Here is a typical example for assembling the discrete Laplace-Beltrami operator on a triangle mesh. We start with two functions for computing the values and the respective positions where they have to be added into the final matrix.

getLaplacian = Quiet@Block[{xx, x, PP, P, UU, U, f, Df, u, Du, v, Dv, g, integrant, quadraturepoints, quadratureweights}, xx = Table[Part[x, i], {i, 1, 2}]; PP = Table[Part[P, i, j], {i, 1, 3}, {j, 1, 3}]; UU = Table[Part[U, i], {i, 1, 3}]; f = x \[Function] PP[[1]] + x[[1]] (PP[[2]] - PP[[1]]) + x[[2]] (PP[[3]] - PP[[1]]); Df = x \[Function] Evaluate[D[f[xx], {xx}]]; g = x \[Function] Evaluate[Df[xx]\[Transpose].Df[xx]]; u = x \[Function] UU[[1]] + x[[1]] (UU[[2]] - UU[[1]]) + x[[2]] (UU[[3]] - UU[[1]]); Du = x \[Function] Evaluate[D[u[xx], {xx}]]; integrant = x \[Function] Evaluate[D[Du[xx].Inverse[g[xx]].Du[xx] Sqrt[Abs[Det[g[xx]]]], {UU, 2}]]; quadraturepoints = {{1/3, 1/3}}; quadratureweights = {1/2}; With[{code = N[quadratureweights.Map[integrant, quadraturepoints]] /. Part -> Compile`GetElement}, Compile[{{P, _Real, 2}}, code, CompilationTarget -> "C", RuntimeAttributes -> {Listable}, Parallelization -> True, RuntimeOptions -> "Speed" ]]]; getLaplacianCombinatorics = Block[{ff}, With[{code = Flatten[Table[{ Compile`GetElement[ff, i], Compile`GetElement[ff, j]}, {j, 1, 3}, {i, 1, 3}], 1]}, Compile[{{ff, _Integer, 1}}, code, CompilationTarget -> "C", RuntimeAttributes -> {Listable}, Parallelization -> True, RuntimeOptions -> "Speed" ]]];

Now, let's create a very fine triangle mesh on my beloved "Triceratops".
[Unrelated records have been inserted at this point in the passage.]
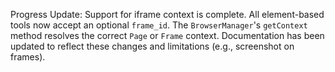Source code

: Progress Update: Support for iframe context is complete. All element-based tools now accept an optional `frame_id`. The `BrowserManager`'s `getContext` method resolves the correct `Page` or `Frame` context. Documentation has been updated to reflect these changes and limitations (e.g., screenshot on frames).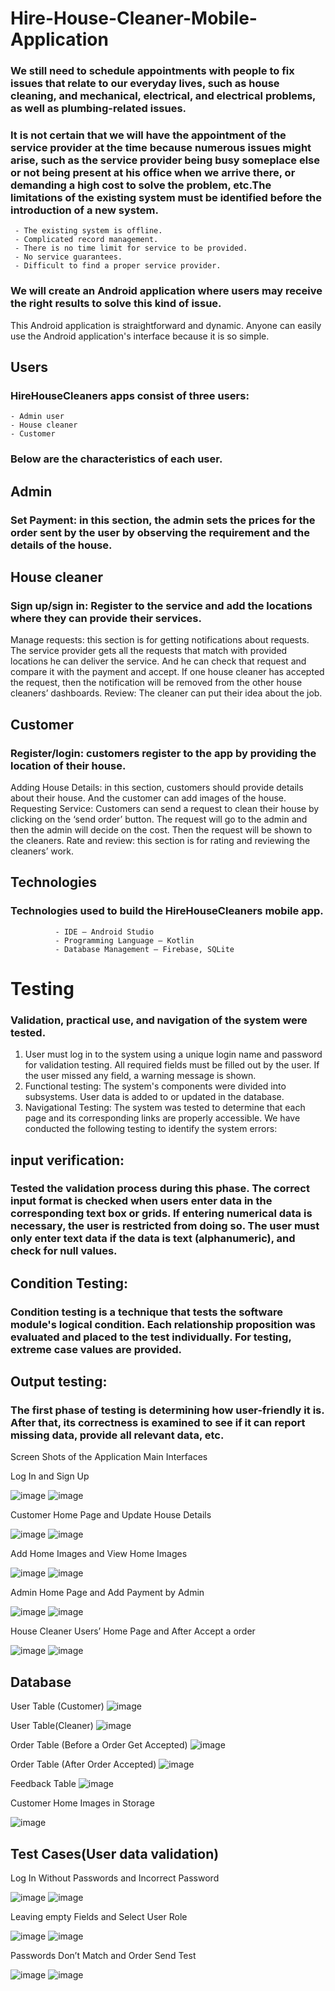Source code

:# Hire-House-Cleaner-Mobile-Application


### We still need to schedule appointments with people to fix issues that relate to our everyday lives, such as house cleaning, and mechanical, electrical, and electrical problems, as well as plumbing-related issues.
### It is not certain that we will have the appointment of the service provider at the time because numerous issues might arise, such as the service provider being busy someplace else or not being present at his office when we arrive there, or demanding a high cost to solve the problem, etc.The limitations of the existing system must be identified before the introduction of a new system.
     - The existing system is offline.
     - Complicated record management.
     - There is no time limit for service to be provided.
     - No service guarantees.
     - Difficult to find a proper service provider.

### We will create an Android application where users may receive the right results to solve this kind of issue.
This Android application is straightforward and dynamic. Anyone can easily use the Android application's interface because it is so simple.


## Users
### HireHouseCleaners apps consist of three users:
    - Admin user
    - House cleaner
    - Customer
    
 ### Below are the characteristics of each user.
 
 ## Admin
### Set Payment: in this section, the admin sets the prices for the order sent by the user by observing the requirement and the details of the house.

## House cleaner
### Sign up/sign in: Register to the service and add the locations where they can provide their services.
Manage requests: this section is for getting notifications about requests. The service provider gets all the requests that match with provided locations he can deliver the service. And he can check that request and compare it with the payment and accept. If one house cleaner has accepted the request, then the notification will be removed from the other house cleaners’ dashboards.
Review: The cleaner can put their idea about the job.

## Customer
### Register/login: customers register to the app by providing the location of their house.
Adding House Details: in this section, customers should provide details about their house. And the customer can add images of the house.
Requesting Service: Customers can send a request to clean their house by clicking on the ‘send order’ button. The request will go to the admin and then the admin will decide on the cost. Then the request will be shown to the cleaners.
Rate and review: this section is for rating and reviewing the cleaners’ work.

## Technologies
### Technologies used to build the HireHouseCleaners mobile app.
              - IDE – Android Studio
              - Programming Language – Kotlin
              - Database Management – Firebase, SQLite

# Testing
### Validation, practical use, and navigation of the system were tested.
1. User must log in to the system using a unique login name and password for validation testing. All required fields must be filled out by the user. If the user missed any field, a warning message is shown.
2. Functional testing: The system's components were divided into subsystems. User data is added to or updated in the database.
3. Navigational Testing: The system was tested to determine that each page and its corresponding links are properly accessible.
We have conducted the following testing to identify the system errors:

## input verification:
### Tested the validation process during this phase. The correct input format is checked when users enter data in the corresponding text box or grids. If entering numerical data is necessary, the user is restricted from doing so. The user must only enter text data if the data is text (alphanumeric), and check for null values.
## Condition Testing:
### Condition testing is a technique that tests the software module's logical condition. Each relationship proposition was evaluated and placed to the test individually. For testing, extreme case values are provided.
## Output testing: 
### The first phase of testing is determining how user-friendly it is. After that, its correctness is examined to see if it can report missing data, provide all relevant data, etc.


Screen Shots of the Application
Main Interfaces

Log In and Sign Up

![image](https://user-images.githubusercontent.com/73273550/201736026-45f7ff4d-c075-42ae-958f-b0ad6342140f.png)    ![image](https://user-images.githubusercontent.com/73273550/201736067-46aedde1-0b4a-42c2-9a0d-dae0e9ecfb14.png)





Customer Home Page	and 			                                                          		Update House Details

![image](https://user-images.githubusercontent.com/73273550/201736448-36409a9e-ed45-4ef2-b5a6-00972a356bd4.png)    ![image](https://user-images.githubusercontent.com/73273550/201736513-9644fda0-0cb1-4c58-8dbd-863ae53e2398.png)





Add Home Images	 and                  View Home Images


![image](https://user-images.githubusercontent.com/73273550/201736586-5ac43174-480c-4553-b2e3-e3bbf0b002ee.png)    ![image](https://user-images.githubusercontent.com/73273550/201736615-084d1c7e-7441-4d07-8a7e-cd298d20491c.png)



Admin Home Page	   and                 Add Payment by Admin

![image](https://user-images.githubusercontent.com/73273550/201736704-2d5fe7d0-6819-4974-867c-54a6cbe4f338.png)     ![image](https://user-images.githubusercontent.com/73273550/201736747-eba5f89b-07ba-4c5e-8ee4-ad4d2367b5b8.png)





House Cleaner Users’ Home Page	and After Accept a order

![image](https://user-images.githubusercontent.com/73273550/201736825-653e99e2-2c6c-4430-949b-d8d2f262566c.png)      ![image](https://user-images.githubusercontent.com/73273550/201736850-27111d55-f4a1-4b66-b46e-5834e051bbdd.png)




## Database
User Table (Customer)
![image](https://user-images.githubusercontent.com/73273550/201736942-53eab73e-8a79-4eb1-80b8-bb35e1439635.png)


User Table(Cleaner)
![image](https://user-images.githubusercontent.com/73273550/201736964-905cbf68-ef87-47c9-bcfd-0c689651d000.png)


Order Table (Before a Order Get Accepted)
![image](https://user-images.githubusercontent.com/73273550/201736993-ed4bc166-2074-4e98-ae98-499bd35b9b1b.png)


Order Table (After Order Accepted)
![image](https://user-images.githubusercontent.com/73273550/201737031-9b261ceb-f291-4b77-a5d8-f6f10ae01b13.png)



Feedback Table
![image](https://user-images.githubusercontent.com/73273550/201737062-87e4fc12-146b-4b8e-a55b-786c1a6fe8b6.png)


Customer Home Images in Storage 

![image](https://user-images.githubusercontent.com/73273550/201737120-cfc35101-133e-4b1d-ba4e-2ad6436787eb.png)






## Test Cases(User data validation)
Log In Without Passwords	         and         Incorrect Password

![image](https://user-images.githubusercontent.com/73273550/201737262-b9db9269-e60b-4395-b285-f9a5833c6f56.png)    ![image](https://user-images.githubusercontent.com/73273550/201737298-47790ba0-cedb-4b0a-862e-b84fab3ae9dd.png)




Leaving empty Fields	and Select User Role

![image](https://user-images.githubusercontent.com/73273550/201737343-78822045-bf02-4ae6-bd79-cb466f1de7fe.png)     ![image](https://user-images.githubusercontent.com/73273550/201737372-ea5d7ef6-bc5f-47e0-a1dc-a5cde5c9af6b.png)


Passwords Don’t Match	       and               Order Send Test


![image](https://user-images.githubusercontent.com/73273550/201737416-a65d67f9-3fec-4908-9adb-d2858da7451c.png)      ![image](https://user-images.githubusercontent.com/73273550/201737428-ec01f8ec-d487-4886-b19d-c356bd5bf920.png)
R = ExampleData[{"Geometry3D", "Triceratops"}, "MeshRegion"]; R = DiscretizeRegion[R, MaxCellMeasure -> {1 -> 0.01}]; MeshCellCount[R, 0] MeshCellCount[R, 2]

666191

1332378

And this is how the matrix gets assembled

tuples = MeshCells[R, 2, "Multicells" -> True][[1, 1]]; pat = Flatten[getLaplacianCombinatorics[tuples], 1]; // RepeatedTiming // First vals = Flatten[getLaplacian[Partition[MeshCoordinates[R][[Flatten[tuples]]], 3]]]; // RepeatedTiming // First A = With[{spopt = SystemOptions["SparseArrayOptions"]}, Internal`WithLocalSettings[ SetSystemOptions["SparseArrayOptions" -> {"TreatRepeatedEntries" -> Total}], SparseArray[pat -> vals, {MeshCellCount[R, 0], MeshCellCount[R, 0]}, 0.], SetSystemOptions[spopt] ] ]; // RepeatedTiming // First

0.21

0.20

0.72

What catches the eye is that the mere assembly of the matrix takes several times longer than the actual number crunching in getLaplacian. Now think of the surface has moved slightly during the optimization process so that the MeshCoordinates have changed while all the combinatorics (the MeshCells) stay the same. That means, we can reuse pat, but we have to 1.) recompute vals and 2.) reassemble the matrix A.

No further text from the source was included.